El cine también tiene la particularidad de que sean los muertos los que cuenten las historias que los llevaron a su fallecimiento. Uno de los mejores casos es el de William Holden y su personaje en la maravillosa Sunset Boulevard de Billy Wilder. La voz en off de Joe Gillis nos advierte desde el principio del filme que está muerto y toda la película servirá para explicarnos las causas de ese fallecimiento. Existen por supuesto las muertes violentas que han generado gran impacto en el espectador. Una de ellas es la de John Caffey, el personaje interpretado por Michael Clarke Duncan en The Green Mile. Es impactante porque la dulzura del gigante acusado de asesinato, sus poderes curativos y el efecto que causa en Paul Edgecomb – interpretado por Tom Hanks – crean en el espectador la esperanza de que Caffey encuentre la redención en esta vida, pero ello no sucede y la silla eléctrica se encarga de ponerle el último sello a la injusticia.
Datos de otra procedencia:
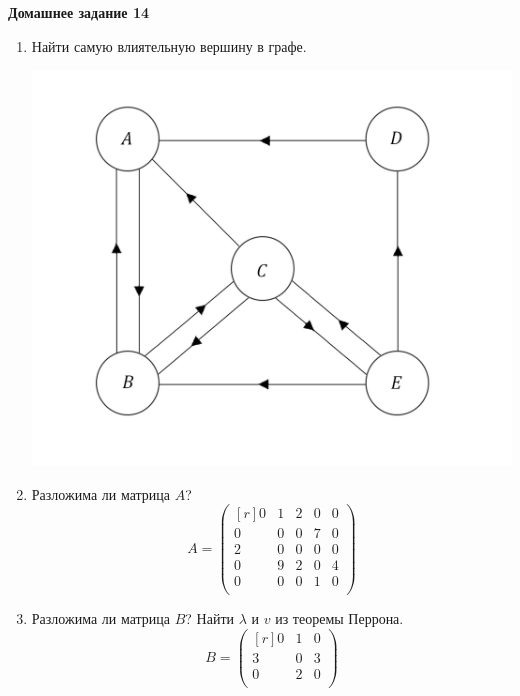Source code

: \documentclass[12pt]{article}
\theoremstyle{definition}
\numberwithin{equation}{section}
\begin{document}
	\textbf{Домашнее задание 14}\begin{enumerate}
		\item Найти самую влиятельную вершину в графе.
		\begin{center}
			\includegraphics[scale=0.35]{l14_5_.png}\\
		\end{center}
		\item Разложима ли матрица $A$?
		\[A = \begin{pmatrix}[r]
		0 & 1 & 2 & 0 & 0\\
		0 & 0 & 0 & 7 & 0\\
		2 & 0 & 0 & 0 & 0\\
		0 & 9 & 2 & 0 & 4\\
		0 & 0 & 0 & 1 & 0\\
		\end{pmatrix}\]
		\item Разложима ли матрица $B$? Найти $\lambda$ и $v$ из теоремы Перрона.
		\[B = \begin{pmatrix}[r]
		0 & 1 & 0\\
		3 & 0 & 3\\
		0 & 2 & 0\\
		\end{pmatrix}\]
	\end{enumerate}
	~\\
\end{document}

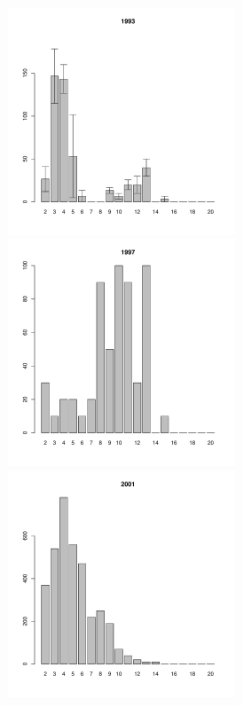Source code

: \begin{figure}[hp]
\begin{minipage}[b]{.3\linewidth}
\begin{center}
	\end{center}
	\end{minipage}
	\begin{minipage}[b]{.3\linewidth}
	\begin{center}
	\includegraphics[width=60mm]{../White_Sea/Luvenga_Goreliy/middle2_1993_.pdf}
	\end{center}
	\end{minipage}
	\hfil %
	\begin{minipage}[b]{.3\linewidth}
	\begin{center}
	\includegraphics[width=60mm]{../White_Sea/Luvenga_Goreliy/middle2_1997_.pdf}
	\end{center}
	\end{minipage}
	\hfil %
	\begin{minipage}[b]{.3\linewidth}
	\begin{center}
	\includegraphics[width=60mm]{../White_Sea/Luvenga_Goreliy/middle2_2001_.pdf}
	\end{center}
	\end{minipage}



\end{figure}
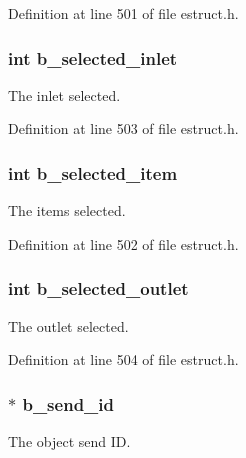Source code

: Definition at line 501 of file estruct.\-h.

\hypertarget{struct__edspbox_a0cebb4789c213079e0490e86c10c2893}{
\subsubsection[{b\-\_\-selected\-\_\-inlet}]{\setlength{\rightskip}{0pt plus 5cm}int b\-\_\-selected\-\_\-inlet}}\label{struct__edspbox_a0cebb4789c213079e0490e86c10c2893}
The inlet selected. 

Definition at line 503 of file estruct.\-h.

\hypertarget{struct__edspbox_a1f65b6d093e53fd85bed085ce0c5dd8e}{
\subsubsection[{b\-\_\-selected\-\_\-item}]{\setlength{\rightskip}{0pt plus 5cm}int b\-\_\-selected\-\_\-item}}\label{struct__edspbox_a1f65b6d093e53fd85bed085ce0c5dd8e}
The items selected. 

Definition at line 502 of file estruct.\-h.

\hypertarget{struct__edspbox_acbf0482cb9c6e192e2059775acc1ac86}{
\subsubsection[{b\-\_\-selected\-\_\-outlet}]{\setlength{\rightskip}{0pt plus 5cm}int b\-\_\-selected\-\_\-outlet}}\label{struct__edspbox_acbf0482cb9c6e192e2059775acc1ac86}
The outlet selected. 

Definition at line 504 of file estruct.\-h.

\hypertarget{struct__edspbox_ac59460230e622f821660b599e2f96ca9}{
\subsubsection[{b\-\_\-send\-\_\-id}]{$\ast$ b\-\_\-send\-\_\-id}}\label{struct__edspbox_ac59460230e622f821660b599e2f96ca9}
The object send I\-D.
En lo particular, mi muerte favorita de todos los tiempos es la de Rutger Hauer en Blade Runner. Roy Batty, el replicante perseguido por Harrison Ford, tiene un deceso poético y lleno de sabiduría cinematográfica. El monólogo de Batty contiene una serie de reflexiones sobre la vida y el asombro que ésta causa que provoca que se diluya la línea que divide al humano del replicante. La lluvia cae copiosamente frente a dos personajes que se han batido para sobrevivir. Justo cuando Batty está por acabar con Rick Deckard (Ford), el replicante demuestra una gran dosis de humanidad. Su tiempo se ha terminado y fácilmente pudo acabar con su rival para luego despedirse de un mundo que le es completamente hostil. Pero decide no hacerlo y mirando a un incrédulo Deckard comienza a hablar: Yo he visto cosas que ustedes no creerían. Naves de ataque en llamas más allá del hombro de Orión. He visto rayos-C brillar en la oscuridad cerca de la Puerta de Tannhaüser Todos esos momentos se perderán en el tiempo, como lágrimas en la lluvia. Hora de morir. Baja entonces la mirada y muere mientras una paloma se posa en su hombro. Han existido y seguramente existirán muchas muertes en el cine, pero ninguna como aquella, ninguna con esa capacidad de sintetizar en unas líneas a una breve pero muy significativa e incomprendida vida, una, que como todas, termina perdiéndose en la brevedad del infinito justo así como se pierde para siempre una lágrima en el correr de la lluvia.